* _EXERCISE_
Your reply should hold the line containing "for Favrskov Kommune" and every later line of the records, reproduced exactly, and no other lines.

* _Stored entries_
────────────────

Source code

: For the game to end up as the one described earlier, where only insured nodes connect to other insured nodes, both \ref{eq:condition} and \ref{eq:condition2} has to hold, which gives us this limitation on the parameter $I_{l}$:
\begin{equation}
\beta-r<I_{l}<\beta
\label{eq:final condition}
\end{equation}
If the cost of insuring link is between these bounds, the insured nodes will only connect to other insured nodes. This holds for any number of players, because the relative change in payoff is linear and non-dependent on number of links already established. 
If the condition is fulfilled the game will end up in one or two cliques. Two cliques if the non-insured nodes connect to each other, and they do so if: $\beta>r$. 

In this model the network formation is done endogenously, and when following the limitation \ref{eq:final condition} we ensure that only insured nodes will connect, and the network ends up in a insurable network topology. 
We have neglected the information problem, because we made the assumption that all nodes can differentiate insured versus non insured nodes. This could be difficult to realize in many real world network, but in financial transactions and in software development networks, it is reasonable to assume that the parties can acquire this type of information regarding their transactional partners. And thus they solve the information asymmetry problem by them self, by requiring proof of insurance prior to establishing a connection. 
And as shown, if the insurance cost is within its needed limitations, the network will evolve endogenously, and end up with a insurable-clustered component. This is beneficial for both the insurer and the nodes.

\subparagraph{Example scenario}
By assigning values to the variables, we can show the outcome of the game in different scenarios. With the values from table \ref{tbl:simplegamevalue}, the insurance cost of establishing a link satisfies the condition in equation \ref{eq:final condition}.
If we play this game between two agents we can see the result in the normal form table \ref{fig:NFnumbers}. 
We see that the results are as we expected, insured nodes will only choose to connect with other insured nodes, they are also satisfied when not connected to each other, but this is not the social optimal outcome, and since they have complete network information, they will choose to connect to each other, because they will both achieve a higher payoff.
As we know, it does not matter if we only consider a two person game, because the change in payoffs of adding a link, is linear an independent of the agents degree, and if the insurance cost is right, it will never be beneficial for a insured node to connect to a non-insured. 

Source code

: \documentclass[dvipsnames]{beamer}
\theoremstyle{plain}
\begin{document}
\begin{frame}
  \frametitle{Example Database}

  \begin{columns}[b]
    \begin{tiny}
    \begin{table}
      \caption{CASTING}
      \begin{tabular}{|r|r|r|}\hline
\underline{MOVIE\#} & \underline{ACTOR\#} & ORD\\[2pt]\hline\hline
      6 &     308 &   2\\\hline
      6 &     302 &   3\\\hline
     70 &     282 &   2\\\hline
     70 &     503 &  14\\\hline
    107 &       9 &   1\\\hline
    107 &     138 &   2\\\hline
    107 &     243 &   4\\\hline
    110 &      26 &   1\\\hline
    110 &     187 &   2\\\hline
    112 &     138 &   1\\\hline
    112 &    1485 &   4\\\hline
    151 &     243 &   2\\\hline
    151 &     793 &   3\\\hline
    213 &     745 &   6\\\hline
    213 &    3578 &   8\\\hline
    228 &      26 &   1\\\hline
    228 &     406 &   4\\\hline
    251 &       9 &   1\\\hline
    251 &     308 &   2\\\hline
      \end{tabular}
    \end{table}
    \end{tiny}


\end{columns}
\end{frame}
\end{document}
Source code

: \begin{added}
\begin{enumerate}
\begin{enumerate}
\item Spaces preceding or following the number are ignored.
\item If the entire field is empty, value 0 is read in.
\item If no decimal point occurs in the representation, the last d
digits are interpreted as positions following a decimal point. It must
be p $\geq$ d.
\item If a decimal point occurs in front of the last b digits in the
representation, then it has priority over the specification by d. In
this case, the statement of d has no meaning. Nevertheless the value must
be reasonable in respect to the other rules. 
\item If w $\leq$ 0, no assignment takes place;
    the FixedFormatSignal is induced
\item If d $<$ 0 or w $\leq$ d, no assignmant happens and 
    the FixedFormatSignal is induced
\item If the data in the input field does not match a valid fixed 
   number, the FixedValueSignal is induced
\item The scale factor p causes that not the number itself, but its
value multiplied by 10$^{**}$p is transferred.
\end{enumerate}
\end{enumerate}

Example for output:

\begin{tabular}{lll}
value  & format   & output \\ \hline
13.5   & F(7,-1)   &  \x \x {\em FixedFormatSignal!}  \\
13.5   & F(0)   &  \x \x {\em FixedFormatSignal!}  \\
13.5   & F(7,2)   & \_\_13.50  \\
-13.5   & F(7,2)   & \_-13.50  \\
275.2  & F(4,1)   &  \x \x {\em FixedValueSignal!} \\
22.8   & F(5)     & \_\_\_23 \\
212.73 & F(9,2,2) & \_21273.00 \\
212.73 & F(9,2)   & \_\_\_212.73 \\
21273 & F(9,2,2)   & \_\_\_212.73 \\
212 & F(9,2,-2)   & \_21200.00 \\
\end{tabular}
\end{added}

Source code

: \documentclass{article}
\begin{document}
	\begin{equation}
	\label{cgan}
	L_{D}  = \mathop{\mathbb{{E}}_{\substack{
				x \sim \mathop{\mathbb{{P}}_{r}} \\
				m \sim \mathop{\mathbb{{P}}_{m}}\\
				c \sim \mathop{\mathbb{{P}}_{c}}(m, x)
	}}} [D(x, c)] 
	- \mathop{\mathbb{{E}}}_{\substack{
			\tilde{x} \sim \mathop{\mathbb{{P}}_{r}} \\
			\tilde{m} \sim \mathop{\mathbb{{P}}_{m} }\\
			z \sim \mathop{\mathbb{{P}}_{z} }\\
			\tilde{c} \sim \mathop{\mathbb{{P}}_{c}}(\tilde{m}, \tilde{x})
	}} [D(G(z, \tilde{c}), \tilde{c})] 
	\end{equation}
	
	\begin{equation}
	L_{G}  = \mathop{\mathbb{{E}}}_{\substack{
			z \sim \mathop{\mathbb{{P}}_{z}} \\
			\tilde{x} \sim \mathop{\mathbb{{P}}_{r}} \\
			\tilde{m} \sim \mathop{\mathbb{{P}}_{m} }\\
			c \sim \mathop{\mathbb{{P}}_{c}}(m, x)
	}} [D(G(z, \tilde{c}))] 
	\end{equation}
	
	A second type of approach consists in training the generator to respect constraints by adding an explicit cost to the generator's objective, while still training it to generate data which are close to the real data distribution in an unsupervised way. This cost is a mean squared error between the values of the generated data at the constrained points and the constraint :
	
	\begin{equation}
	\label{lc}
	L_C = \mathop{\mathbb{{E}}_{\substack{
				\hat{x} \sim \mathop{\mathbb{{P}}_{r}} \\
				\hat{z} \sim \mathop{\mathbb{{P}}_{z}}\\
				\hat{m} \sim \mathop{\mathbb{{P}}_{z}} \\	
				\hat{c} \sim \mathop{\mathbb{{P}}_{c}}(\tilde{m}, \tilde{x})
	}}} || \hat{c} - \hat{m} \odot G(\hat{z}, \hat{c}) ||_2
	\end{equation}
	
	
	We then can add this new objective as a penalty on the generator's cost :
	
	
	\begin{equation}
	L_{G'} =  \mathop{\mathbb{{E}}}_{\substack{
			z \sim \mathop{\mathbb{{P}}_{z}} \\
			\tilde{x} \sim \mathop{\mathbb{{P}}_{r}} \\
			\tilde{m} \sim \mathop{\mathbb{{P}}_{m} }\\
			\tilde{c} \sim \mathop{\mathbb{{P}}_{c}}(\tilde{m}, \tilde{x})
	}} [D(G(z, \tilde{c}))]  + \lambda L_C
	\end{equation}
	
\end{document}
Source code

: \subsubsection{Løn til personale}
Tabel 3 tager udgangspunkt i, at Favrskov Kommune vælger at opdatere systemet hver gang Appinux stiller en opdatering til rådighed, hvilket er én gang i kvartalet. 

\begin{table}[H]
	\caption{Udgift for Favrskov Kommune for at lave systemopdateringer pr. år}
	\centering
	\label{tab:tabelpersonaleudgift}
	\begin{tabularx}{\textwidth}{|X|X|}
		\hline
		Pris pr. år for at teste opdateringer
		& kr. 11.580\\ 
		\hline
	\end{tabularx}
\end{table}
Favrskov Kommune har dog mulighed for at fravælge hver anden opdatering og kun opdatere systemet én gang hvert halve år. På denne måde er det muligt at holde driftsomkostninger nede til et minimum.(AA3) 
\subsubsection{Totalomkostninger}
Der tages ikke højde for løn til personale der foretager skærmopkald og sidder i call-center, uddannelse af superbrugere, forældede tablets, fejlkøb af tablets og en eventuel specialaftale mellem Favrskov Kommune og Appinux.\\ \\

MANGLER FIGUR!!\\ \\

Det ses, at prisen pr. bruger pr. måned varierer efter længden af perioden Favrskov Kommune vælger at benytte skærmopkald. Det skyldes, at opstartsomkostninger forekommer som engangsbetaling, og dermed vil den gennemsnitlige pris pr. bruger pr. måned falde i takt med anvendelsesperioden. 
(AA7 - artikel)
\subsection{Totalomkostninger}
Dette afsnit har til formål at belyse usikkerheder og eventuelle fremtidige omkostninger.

────────────────

* _TASK RESPONSE_
	\caption{Udgift for Favrskov Kommune for at lave systemopdateringer pr. år}
	\centering
	\label{tab:tabelpersonaleudgift}
	\begin{tabularx}{\textwidth}{|X|X|}
		\hline
		Pris pr. år for at teste opdateringer
		& kr. 11.580\\ 
		\hline
	\end{tabularx}
\end{table}
Favrskov Kommune har dog mulighed for at fravælge hver anden opdatering og kun opdatere systemet én gang hvert halve år. På denne måde er det muligt at holde driftsomkostninger nede til et minimum.(AA3) 
\subsubsection{Totalomkostninger}
Der tages ikke højde for løn til personale der foretager skærmopkald og sidder i call-center, uddannelse af superbrugere, forældede tablets, fejlkøb af tablets og en eventuel specialaftale mellem Favrskov Kommune og Appinux.\\ \\

MANGLER FIGUR!!\\ \\

Det ses, at prisen pr. bruger pr. måned varierer efter længden af perioden Favrskov Kommune vælger at benytte skærmopkald. Det skyldes, at opstartsomkostninger forekommer som engangsbetaling, og dermed vil den gennemsnitlige pris pr. bruger pr. måned falde i takt med anvendelsesperioden. 
(AA7 - artikel)
\subsection{Totalomkostninger}
Dette afsnit har til formål at belyse usikkerheder og eventuelle fremtidige omkostninger.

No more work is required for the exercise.